TASK STATEMENT
Word-for-word transcription needed. Include every entry below but no pictures.
** DATASET ENTRIES follows **
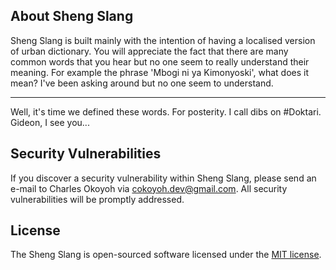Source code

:  ## About Sheng Slang
Sheng Slang is built mainly with the intention of having a localised version of urban dictionary. You will appreciate the fact that there are many common words 
that you hear but no one seem to really understand their meaning. For example the phrase 'Mbogi ni ya Kimonyoski', what does it mean? I've been asking around but no one seem to understand. 


--------------------------------------------
Well, it's time we defined these words. For posterity. I call dibs on #Doktari. Gideon, I see you...

 

## Security Vulnerabilities

If you discover a security vulnerability within Sheng Slang, please send an e-mail to Charles Okoyoh via [cokoyoh.dev@gmail.com](mailto:taylor@laravel.com). All security vulnerabilities will be promptly addressed.

## License

The Sheng Slang is open-sourced software licensed under the [MIT license](https://opensource.org/licenses/MIT).
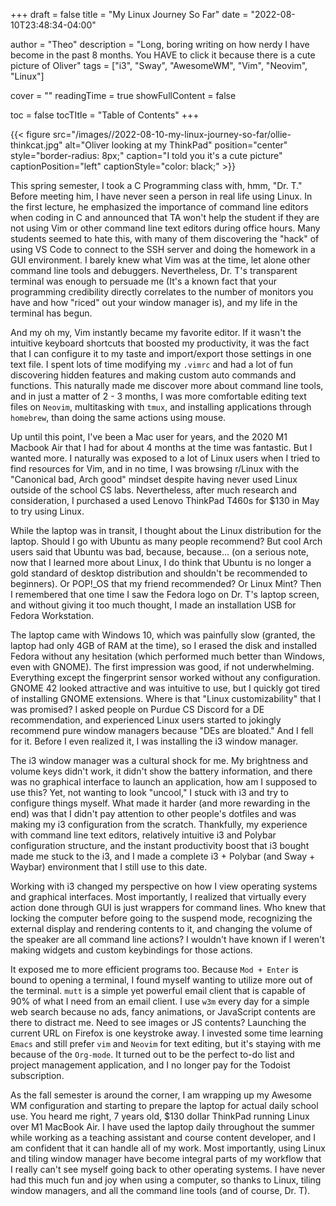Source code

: +++
draft = false
title = "My Linux Journey So Far"
date = "2022-08-10T23:48:34-04:00"

author = "Theo"
description = "Long, boring writing on how nerdy I have become in the past 8 months. You HAVE to click it because there is a cute picture of Oliver"
tags = ["i3", "Sway", "AwesomeWM", "Vim", "Neovim", "Linux"]

cover = ""
readingTime = true
showFullContent = false

toc = false
tocTItle = "Table of Contents"
+++

{{< figure src="/images//2022-08-10-my-linux-journey-so-far/ollie-thinkcat.jpg" alt="Oliver looking at my ThinkPad" position="center" style="border-radius: 8px;" caption="I told you it's a cute picture" captionPosition="left" captionStyle="color: black;" >}}

This spring semester, I took a C Programming class with, hmm, "Dr. T." Before meeting him, I have never seen a person in real life using Linux. In the first lecture, he emphasized the importance of command line editors when coding in C and announced that TA won't help the student if they are not using Vim or other command line text editors during office hours. Many students seemed to hate this, with many of them discovering the "hack" of using VS Code to connect to the SSH server and doing the homework in a GUI environment. I barely knew what Vim was at the time, let alone other command line tools and debuggers. Nevertheless, Dr. T's transparent terminal was enough to persuade me (It's a known fact that your programming credibility directly correlates to the number of monitors you have and how "riced" out your window manager is), and my life in the terminal has begun.

And my oh my, Vim instantly became my favorite editor. If it wasn't the intuitive keyboard shortcuts that boosted my productivity, it was the fact that I can configure it to my taste and import/export those settings in one text file. I spent lots of time modifying my `.vimrc` and had a lot of fun discovering hidden features and making custom auto commands and functions. This naturally made me discover more about command line tools, and in just a matter of 2 - 3 months, I was more comfortable editing text files on `Neovim`, multitasking with `tmux`, and installing applications through `homebrew`, than doing the same actions using mouse.

Up until this point, I've been a Mac user for years, and the 2020 M1 Macbook Air that I had for about 4 months at the time was fantastic. But I wanted more. I naturally was exposed to a lot of Linux users when I tried to find resources for Vim, and in no time, I was browsing r/Linux with the "Canonical bad, Arch good" mindset despite having never used Linux outside of the school CS labs. Nevertheless, after much research and consideration, I purchased a used Lenovo ThinkPad T460s for $130 in May to try using Linux.

While the laptop was in transit, I thought about the Linux distribution for the laptop. Should I go with Ubuntu as many people recommend? But cool Arch users said that Ubuntu was bad, because, because... (on a serious note, now that I learned more about Linux, I do think that Ubuntu is no longer a gold standard of desktop distribution and shouldn't be recommended to beginners). Or POP!\_OS that my friend recommended? Or Linux Mint? Then I remembered that one time I saw the Fedora logo on Dr. T's laptop screen, and without giving it too much thought, I made an installation USB for Fedora Workstation.

The laptop came with Windows 10, which was painfully slow (granted, the laptop had only 4GB of RAM at the time), so I erased the disk and installed Fedora without any hesitation (which performed much better than Windows, even with GNOME). The first impression was good, if not underwhelming. Everything except the fingerprint sensor worked without any configuration. GNOME 42 looked attractive and was intuitive to use, but I quickly got tired of installing GNOME extensions. Where is that "Linux customizability" that I was promised? I asked people on Purdue CS Discord for a DE recommendation, and experienced Linux users started to jokingly recommend pure window managers because "DEs are bloated." And I fell for it. Before I even realized it, I was installing the i3 window manager.

The i3 window manager was a cultural shock for me. My brightness and volume keys didn't work, it didn't show the battery information, and there was no graphical interface to launch an application, how am I supposed to use this? Yet, not wanting to look "uncool," I stuck with i3 and try to configure things myself. What made it harder (and more rewarding in the end) was that I didn't pay attention to other people's dotfiles and was making my i3 configuration from the scratch. Thankfully, my experience with command line text editors, relatively intuitive i3 and Polybar configuration structure, and the instant productivity boost that i3 bought made me stuck to the i3, and I made a complete i3 + Polybar (and Sway + Waybar) environment that I still use to this date.

Working with i3 changed my perspective on how I view operating systems and graphical interfaces. Most importantly, I realized that virtually every action done through GUI is just wrappers for command lines. Who knew that locking the computer before going to the suspend mode, recognizing the external display and rendering contents to it, and changing the volume of the speaker are all command line actions? I wouldn't have known if I weren't making widgets and custom keybindings for those actions.

It exposed me to more efficient programs too. Because `Mod + Enter` is bound to opening a terminal, I found myself wanting to utilize more out of the terminal. `mutt` is a simple yet powerful email client that is capable of 90% of what I need from an email client. I use `w3m` every day for a simple web search because no ads, fancy animations, or JavaScript contents are there to distract me. Need to see images or JS contents? Launching the current URL on Firefox is one keystroke away. I invested some time learning `Emacs` and still prefer `vim` and `Neovim` for text editing, but it's staying with me because of the `Org-mode`. It turned out to be the perfect to-do list and project management application, and I no longer pay for the Todoist subscription.

As the fall semester is around the corner, I am wrapping up my Awesome WM configuration and starting to prepare the laptop for actual daily school use. You heard me right, 7 years old, $130 dollar ThinkPad running Linux over M1 MacBook Air. I have used the laptop daily throughout the summer while working as a teaching assistant and course content developer, and I am confident that it can handle all of my work. Most importantly, using Linux and tiling window manager have become integral parts of my workflow that I really can't see myself going back to other operating systems. I have never had this much fun and joy when using a computer, so thanks to Linux, tiling window managers, and all the command line tools (and of course, Dr. T).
** End of DATASET ENTRIES **
RESULT FOR THIS EXERCISE
Source code

:  ## About Sheng Slang
Sheng Slang is built mainly with the intention of having a localised version of urban dictionary. You will appreciate the fact that there are many common words 
that you hear but no one seem to really understand their meaning. For example the phrase 'Mbogi ni ya Kimonyoski', what does it mean? I've been asking around but no one seem to understand. 


--------------------------------------------
Well, it's time we defined these words. For posterity. I call dibs on #Doktari. Gideon, I see you...

 

## Security Vulnerabilities

If you discover a security vulnerability within Sheng Slang, please send an e-mail to Charles Okoyoh via [cokoyoh.dev@gmail.com](mailto:taylor@laravel.com). All security vulnerabilities will be promptly addressed.

## License

The Sheng Slang is open-sourced software licensed under the [MIT license](https://opensource.org/licenses/MIT).
Source code

: +++
draft = false
title = "My Linux Journey So Far"
date = "2022-08-10T23:48:34-04:00"

author = "Theo"
description = "Long, boring writing on how nerdy I have become in the past 8 months. You HAVE to click it because there is a cute picture of Oliver"
tags = ["i3", "Sway", "AwesomeWM", "Vim", "Neovim", "Linux"]

cover = ""
readingTime = true
showFullContent = false

toc = false
tocTItle = "Table of Contents"
+++

{{< figure src="/images//2022-08-10-my-linux-journey-so-far/ollie-thinkcat.jpg" alt="Oliver looking at my ThinkPad" position="center" style="border-radius: 8px;" caption="I told you it's a cute picture" captionPosition="left" captionStyle="color: black;" >}}

This spring semester, I took a C Programming class with, hmm, "Dr. T." Before meeting him, I have never seen a person in real life using Linux. In the first lecture, he emphasized the importance of command line editors when coding in C and announced that TA won't help the student if they are not using Vim or other command line text editors during office hours. Many students seemed to hate this, with many of them discovering the "hack" of using VS Code to connect to the SSH server and doing the homework in a GUI environment. I barely knew what Vim was at the time, let alone other command line tools and debuggers. Nevertheless, Dr. T's transparent terminal was enough to persuade me (It's a known fact that your programming credibility directly correlates to the number of monitors you have and how "riced" out your window manager is), and my life in the terminal has begun.

And my oh my, Vim instantly became my favorite editor. If it wasn't the intuitive keyboard shortcuts that boosted my productivity, it was the fact that I can configure it to my taste and import/export those settings in one text file. I spent lots of time modifying my `.vimrc` and had a lot of fun discovering hidden features and making custom auto commands and functions. This naturally made me discover more about command line tools, and in just a matter of 2 - 3 months, I was more comfortable editing text files on `Neovim`, multitasking with `tmux`, and installing applications through `homebrew`, than doing the same actions using mouse.

Up until this point, I've been a Mac user for years, and the 2020 M1 Macbook Air that I had for about 4 months at the time was fantastic. But I wanted more. I naturally was exposed to a lot of Linux users when I tried to find resources for Vim, and in no time, I was browsing r/Linux with the "Canonical bad, Arch good" mindset despite having never used Linux outside of the school CS labs. Nevertheless, after much research and consideration, I purchased a used Lenovo ThinkPad T460s for $130 in May to try using Linux.

While the laptop was in transit, I thought about the Linux distribution for the laptop. Should I go with Ubuntu as many people recommend? But cool Arch users said that Ubuntu was bad, because, because... (on a serious note, now that I learned more about Linux, I do think that Ubuntu is no longer a gold standard of desktop distribution and shouldn't be recommended to beginners). Or POP!\_OS that my friend recommended? Or Linux Mint? Then I remembered that one time I saw the Fedora logo on Dr. T's laptop screen, and without giving it too much thought, I made an installation USB for Fedora Workstation.

The laptop came with Windows 10, which was painfully slow (granted, the laptop had only 4GB of RAM at the time), so I erased the disk and installed Fedora without any hesitation (which performed much better than Windows, even with GNOME). The first impression was good, if not underwhelming. Everything except the fingerprint sensor worked without any configuration. GNOME 42 looked attractive and was intuitive to use, but I quickly got tired of installing GNOME extensions. Where is that "Linux customizability" that I was promised? I asked people on Purdue CS Discord for a DE recommendation, and experienced Linux users started to jokingly recommend pure window managers because "DEs are bloated." And I fell for it. Before I even realized it, I was installing the i3 window manager.

The i3 window manager was a cultural shock for me. My brightness and volume keys didn't work, it didn't show the battery information, and there was no graphical interface to launch an application, how am I supposed to use this? Yet, not wanting to look "uncool," I stuck with i3 and try to configure things myself. What made it harder (and more rewarding in the end) was that I didn't pay attention to other people's dotfiles and was making my i3 configuration from the scratch. Thankfully, my experience with command line text editors, relatively intuitive i3 and Polybar configuration structure, and the instant productivity boost that i3 bought made me stuck to the i3, and I made a complete i3 + Polybar (and Sway + Waybar) environment that I still use to this date.

Working with i3 changed my perspective on how I view operating systems and graphical interfaces. Most importantly, I realized that virtually every action done through GUI is just wrappers for command lines. Who knew that locking the computer before going to the suspend mode, recognizing the external display and rendering contents to it, and changing the volume of the speaker are all command line actions? I wouldn't have known if I weren't making widgets and custom keybindings for those actions.

It exposed me to more efficient programs too. Because `Mod + Enter` is bound to opening a terminal, I found myself wanting to utilize more out of the terminal. `mutt` is a simple yet powerful email client that is capable of 90% of what I need from an email client. I use `w3m` every day for a simple web search because no ads, fancy animations, or JavaScript contents are there to distract me. Need to see images or JS contents? Launching the current URL on Firefox is one keystroke away. I invested some time learning `Emacs` and still prefer `vim` and `Neovim` for text editing, but it's staying with me because of the `Org-mode`. It turned out to be the perfect to-do list and project management application, and I no longer pay for the Todoist subscription.

As the fall semester is around the corner, I am wrapping up my Awesome WM configuration and starting to prepare the laptop for actual daily school use. You heard me right, 7 years old, $130 dollar ThinkPad running Linux over M1 MacBook Air. I have used the laptop daily throughout the summer while working as a teaching assistant and course content developer, and I am confident that it can handle all of my work. Most importantly, using Linux and tiling window manager have become integral parts of my workflow that I really can't see myself going back to other operating systems. I have never had this much fun and joy when using a computer, so thanks to Linux, tiling window managers, and all the command line tools (and of course, Dr. T).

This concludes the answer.